Un peu bof. Certaines nouvelles étaient très chouettes alors que d'autres m'ont vraiment laissé sur ma faim. Après, il y avait la notion d'écoute et le sens de l'ouïe dans toutes les nouvelles et souvent d'une manière assez chouette même si finalement assez redondante à force. Bref, pas extrêmement emballée par cette lecture, j'avais envie de plus de noir.
J'ai énormément aimé ce recueil de nouvelles... L'audition, un thème très intéressant avec tellement de possibilités... les auteurs ont toujours trouvé la justesse adéquat pour traité ce sujet.

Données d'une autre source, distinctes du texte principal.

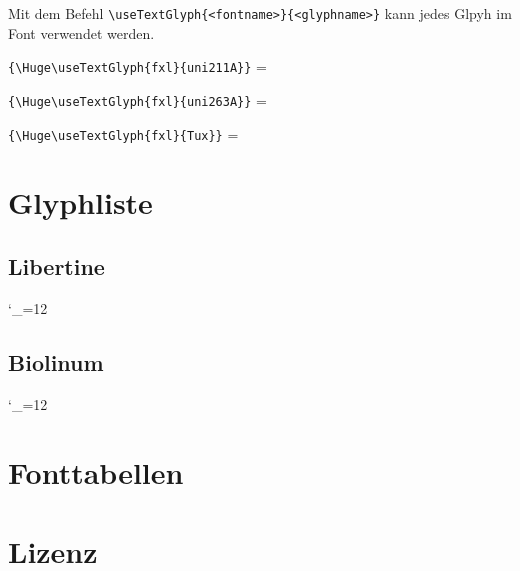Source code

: \documentclass{fontdokuold}
\begin{document}
Mit dem Befehl \verb|\useTextGlyph{<fontname>}{<glyphname>}| kann jedes Glpyh im Font
verwendet werden.


\verb|{\Huge\useTextGlyph{fxl}{uni211A}}| = {\Huge{}} \par
\verb|{\Huge\useTextGlyph{fxl}{uni263A}}| = {\Huge{}} \par
\verb|{\Huge\useTextGlyph{fxl}{Tux}}| = {\Huge{}} \par


\chapter{Glyphliste}

\newcommand{\glyphTabEntry}[2]{%
\ifGylphExists{#1}{#2}{%
{\large\texttt{#2}\hfill\Huge\strut\useTextGlyph{#1}{#2}\par}}{}
}

\section{Libertine}
\setlength{\columnsep}{1cm}
\begin{multicols}{2}
{\catcode`\_=12

}
\end{multicols}

\newpage
\section{Biolinum}
\setlength{\columnsep}{1cm}
\begin{multicols}{2}
{\catcode`\_=12

}
\end{multicols}


\chapter{Fonttabellen}

\newcommand{\printFDFont}[1]{\InputIfFileExists{#1.inc}{}{}}
\let\myfdentry=\PrintTableFontShape%



\chapter{Lizenz}
\end{document}

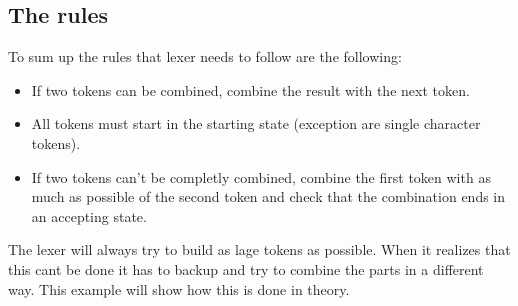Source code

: \subsection{The rules}
To sum up the rules that lexer needs to follow are the following:
\begin{itemize}
\item If two tokens can be combined, combine the result with the next token.
\item All tokens must start in the starting state (exception are single
character tokens).
\item If two tokens can't be completly combined, combine the first token with as
much as possible of the second token and check that the combination ends in an
accepting state.
\end{itemize}
\newpage
\begin{example}
The lexer will always try to build as lage tokens as possible. When it realizes that this cant be done it has to backup and try to combine the parts in a different way. This example will show how this is done in theory. 


\end{example}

A lire, je le recommande à tous !
Bonne lecture mais sans plus. Ce que j'aime dans les collectifs de nouvelles, c'est la découverte d'auteurs que je ne connaissais pas auparavant. Peut-être suis-je rendu trop difficile?
Merci aux éditions Belfond et NetGalley de m'avoir permis de découvrir ce recueil de nouvelles. Je le dis souvent mais écrire une nouvelle est tout un art. La complexité résidant dans le fait que son auteur doit parvenir à accrocher son lecteur dès l'entame du récit et parvenir à nous délivrer le message souhaité en très peu de pages. Une fois encore, ma curiosité a été récompensée car ce recueil dirigé par Yvan Fauth répond à toutes mes attentes. Touchant de près ou de loin à l'audition, ces 11 nouvelles sont toutes uniques en leur genre et parviennent à capter le lecteur. J'accorderais une mention spéciale aux nouvelles de Sonja Delzongle, R.J. Ellory, Nicolas Lebel et Cédric Sire. Bravo pour cette initiative !
Écouter le noir is a fascinating collection of thriller short stories, some actually almost horror, mostly based on the theme of deafness. A neat twist to these stories, by some authors I had never heard of. Very enjoyable collection!